What Is a Custom Content Taxonomy?

A custom content taxonomy is like a content taxonomy as popularized by the IAB, but it is created specifically for a given publisher and can therefore account for the nuances of that publisher’s content. Instead of using standardized taxonomies that force their content or brands to fit into a third-party structure, publishers and advertisers can create contextual targeting options that match up to the specific site where viewers, content, and ads collide.

Consider the case of a beauty publisher. Under the current IAB taxonomy, the publisher can find unique IDs for its content such as beauty, hair care, makeup and accessories, and nail care. But with a custom context taxonomy, the publisher can go much deeper, attaching identifiers to its content such as mascara, lotion, and anti-aging cream. This could help brands reach audiences with much greater intent to buy their products.

A custom content taxonomy does not necessarily need to be limited to evergreen topics, either. It can cover trending topics to evolve with the content a publisher produces and ensure accurate ad targeting during unusual times or for rare topics.

Why Might Publishers and Advertisers Use a Custom Taxonomy?

For publishers, the greater targeting capacities unleashed by custom content taxonomies will fuel stronger advertiser demand, click-through rates, and CPMs. This will allow publishers to boost revenue at a time when that is sorely needed and to maximize the value of the shift from behavioral to contextual advertising. It will also allow publisher ad sales teams to differentiate themselves from the open programmatic market by offering a much stronger targeting solution unavailable elsewhere. This will drive advertisers to spend more budget directly with publishers.
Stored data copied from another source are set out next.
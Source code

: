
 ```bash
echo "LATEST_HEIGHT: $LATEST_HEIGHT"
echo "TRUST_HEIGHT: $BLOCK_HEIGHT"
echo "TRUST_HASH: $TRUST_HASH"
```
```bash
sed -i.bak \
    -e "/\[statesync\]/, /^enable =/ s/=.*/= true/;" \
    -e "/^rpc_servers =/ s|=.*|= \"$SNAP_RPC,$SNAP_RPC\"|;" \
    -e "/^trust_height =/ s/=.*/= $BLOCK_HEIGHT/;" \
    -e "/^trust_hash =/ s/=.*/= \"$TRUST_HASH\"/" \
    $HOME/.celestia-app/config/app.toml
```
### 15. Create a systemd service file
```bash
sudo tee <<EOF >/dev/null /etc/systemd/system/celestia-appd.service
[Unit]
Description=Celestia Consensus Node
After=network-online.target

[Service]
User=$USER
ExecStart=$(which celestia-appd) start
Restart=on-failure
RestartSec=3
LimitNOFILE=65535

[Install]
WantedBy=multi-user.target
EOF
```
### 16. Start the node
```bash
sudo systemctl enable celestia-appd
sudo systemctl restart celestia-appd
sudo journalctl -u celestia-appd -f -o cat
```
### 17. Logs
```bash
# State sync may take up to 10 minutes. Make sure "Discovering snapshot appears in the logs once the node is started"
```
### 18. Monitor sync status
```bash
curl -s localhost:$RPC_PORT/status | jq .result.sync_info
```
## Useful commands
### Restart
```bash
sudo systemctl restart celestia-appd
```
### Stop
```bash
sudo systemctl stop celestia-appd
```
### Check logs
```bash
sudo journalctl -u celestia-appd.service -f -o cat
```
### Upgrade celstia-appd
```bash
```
As many have noted, anti-tracking changes are putting a premium on publishers’ first-party data. Custom content taxonomies will create a virtuous cycle of first-party data collection, as readers will consensually reveal themselves as being interested in granular topics, fueling future targeting and creating a first-party behavioral alternative to third-party cookies. This will further differentiate the ad offerings of publishers with custom taxonomies.

For advertisers, custom context taxonomies also represent a solution to the post-cookie conundrum — and one that is not merely behavioral tracking by another name. Custom context taxonomy-based targeting is sustainable, and the relationships advertisers build with publishers who develop such taxonomies and targeting capacities will outlast the next big tracking change from gatekeepers such as Google.

How Can Publishers Approach Custom Content Taxonomies?

To build a custom content taxonomy and figure out whether one is right for them, publishers will need to conduct an editorial audit and advertiser research. On the editorial front, they should evaluate their content and see whether it fits into existing taxonomies, how it diverges from those taxonomies, and what categories would need to be created to better represent it. Publishers should also ask advertisers what new categories would benefit them. Publishers with niche content and strong direct sales efforts are best positioned to benefit from custom taxonomies.

One editorial audit upfront will not cut it, either. To ensure the continual relevance of custom context taxonomies, publishers will need to conduct regular editorial due diligence against the taxonomy to ensure it remains reflective and responsive to surprise events or shifts in content. A strong context taxonomy will be built on technology flexible enough to adapt to such changes and even evolve automatically with the help of natural language processing and other technologies.

With cookies going away, contextual advertising is having its moment. But not all contextual targeting is created equal. By seeking more sophisticated infrastructure for contextual targeting, publishers will be able to transform the cookiepocolypse from doomsday into an opportunity for differentiation.